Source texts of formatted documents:
***
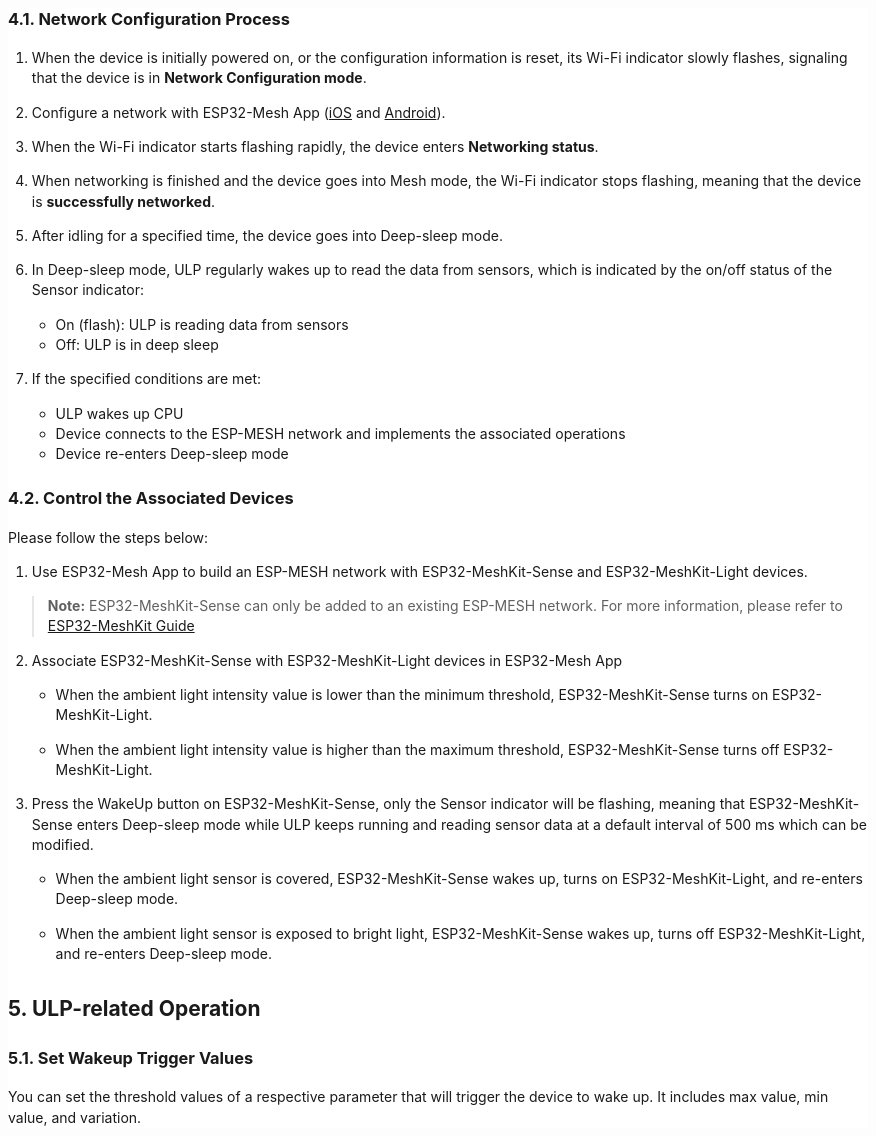 ### 4.1. Network Configuration Process

1. When the device is initially powered on, or the configuration information is reset, its Wi-Fi indicator slowly flashes, signaling that the device is in **Network Configuration mode**.

2. Configure a network with ESP32-Mesh App ([iOS](https://itunes.apple.com/cn/app/esp-mesh/id1420425921?mt=8) and [Android](https://github.com/EspressifApp/Esp32MeshForAndroid/raw/master/release/mesh.apk)).
3. When the Wi-Fi indicator starts flashing rapidly, the device enters **Networking status**.
4. When networking is finished and the device goes into Mesh mode, the Wi-Fi indicator stops flashing, meaning that the device is **successfully networked**.
5. After idling for a specified time, the device goes into Deep-sleep mode.
6. In Deep-sleep mode, ULP regularly wakes up to read the data from sensors, which is indicated by the on/off status of the Sensor indicator:
	* On (flash): ULP is reading data from sensors
	* Off: ULP is in deep sleep
7. If the specified conditions are met:
   * ULP wakes up CPU
   * Device connects to the ESP-MESH network and implements the associated operations 
   * Device re-enters Deep-sleep mode

### 4.2. Control the Associated Devices

Please follow the steps below:

1. Use ESP32-Mesh App to build an ESP-MESH network with ESP32-MeshKit-Sense and ESP32-MeshKit-Light devices.
> **Note:** ESP32-MeshKit-Sense can only be added to an existing ESP-MESH network. For more information, please refer to [ESP32-MeshKit Guide](../README.md)

2. Associate ESP32-MeshKit-Sense with ESP32-MeshKit-Light devices in ESP32-Mesh App

    * When the ambient light intensity value is lower than the minimum threshold, ESP32-MeshKit-Sense turns on ESP32-MeshKit-Light.
    
    * When the ambient light intensity value is higher than the maximum threshold, ESP32-MeshKit-Sense turns off ESP32-MeshKit-Light.
    
3. Press the WakeUp button on ESP32-MeshKit-Sense, only the Sensor indicator will be flashing, meaning that ESP32-MeshKit-Sense enters Deep-sleep mode while ULP keeps running and reading sensor data at a default interval of 500 ms which can be modified.

    * When the ambient light sensor is covered, ESP32-MeshKit-Sense wakes up, turns on ESP32-MeshKit-Light, and re-enters Deep-sleep mode.
    
    * When the ambient light sensor is exposed to bright light, ESP32-MeshKit-Sense wakes up, turns off ESP32-MeshKit-Light, and re-enters Deep-sleep mode.

## 5. ULP-related Operation

### 5.1. Set Wakeup Trigger Values

You can set the threshold values of a respective parameter that will trigger the device to wake up. It includes max value, min value, and variation.
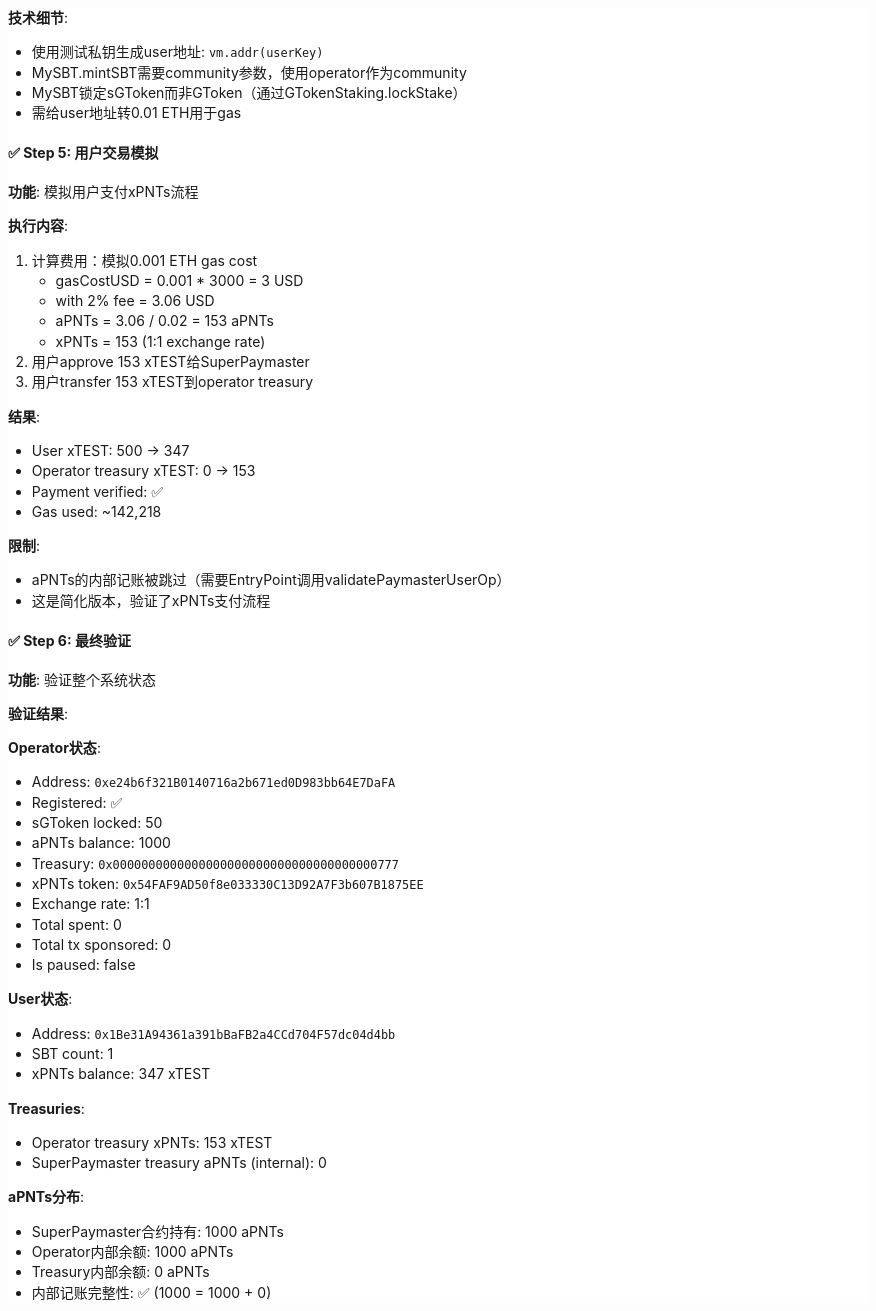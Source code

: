 **技术细节**:
- 使用测试私钥生成user地址: `vm.addr(userKey)`
- MySBT.mintSBT需要community参数，使用operator作为community
- MySBT锁定sGToken而非GToken（通过GTokenStaking.lockStake）
- 需给user地址转0.01 ETH用于gas

#### ✅ Step 5: 用户交易模拟
**功能**: 模拟用户支付xPNTs流程

**执行内容**:
1. 计算费用：模拟0.001 ETH gas cost
   - gasCostUSD = 0.001 * 3000 = 3 USD
   - with 2% fee = 3.06 USD  
   - aPNTs = 3.06 / 0.02 = 153 aPNTs
   - xPNTs = 153 (1:1 exchange rate)
2. 用户approve 153 xTEST给SuperPaymaster
3. 用户transfer 153 xTEST到operator treasury

**结果**:
- User xTEST: 500 → 347
- Operator treasury xTEST: 0 → 153
- Payment verified: ✅
- Gas used: ~142,218

**限制**:
- aPNTs的内部记账被跳过（需要EntryPoint调用validatePaymasterUserOp）
- 这是简化版本，验证了xPNTs支付流程

#### ✅ Step 6: 最终验证
**功能**: 验证整个系统状态

**验证结果**:

**Operator状态**:
- Address: `0xe24b6f321B0140716a2b671ed0D983bb64E7DaFA`
- Registered: ✅
- sGToken locked: 50
- aPNTs balance: 1000
- Treasury: `0x0000000000000000000000000000000000000777`
- xPNTs token: `0x54FAF9AD50f8e033330C13D92A7F3b607B1875EE`
- Exchange rate: 1:1
- Total spent: 0
- Total tx sponsored: 0
- Is paused: false

**User状态**:
- Address: `0x1Be31A94361a391bBaFB2a4CCd704F57dc04d4bb`
- SBT count: 1
- xPNTs balance: 347 xTEST

**Treasuries**:
- Operator treasury xPNTs: 153 xTEST
- SuperPaymaster treasury aPNTs (internal): 0

**aPNTs分布**:
- SuperPaymaster合约持有: 1000 aPNTs
- Operator内部余额: 1000 aPNTs
- Treasury内部余额: 0 aPNTs
- 内部记账完整性: ✅ (1000 = 1000 + 0)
***
• _WHAT IS REQUIRED_
Please give an exact copy of the entries above, from the line with "- aPNTs的内部记账被跳" down to the line with "- Is paused: false", inclusive, and nothing else.

• _WRITTEN SOLUTION_
- aPNTs的内部记账被跳过（需要EntryPoint调用validatePaymasterUserOp）
- 这是简化版本，验证了xPNTs支付流程

#### ✅ Step 6: 最终验证
**功能**: 验证整个系统状态

**验证结果**:

**Operator状态**:
- Address: `0xe24b6f321B0140716a2b671ed0D983bb64E7DaFA`
- Registered: ✅
- sGToken locked: 50
- aPNTs balance: 1000
- Treasury: `0x0000000000000000000000000000000000000777`
- xPNTs token: `0x54FAF9AD50f8e033330C13D92A7F3b607B1875EE`
- Exchange rate: 1:1
- Total spent: 0
- Total tx sponsored: 0
- Is paused: false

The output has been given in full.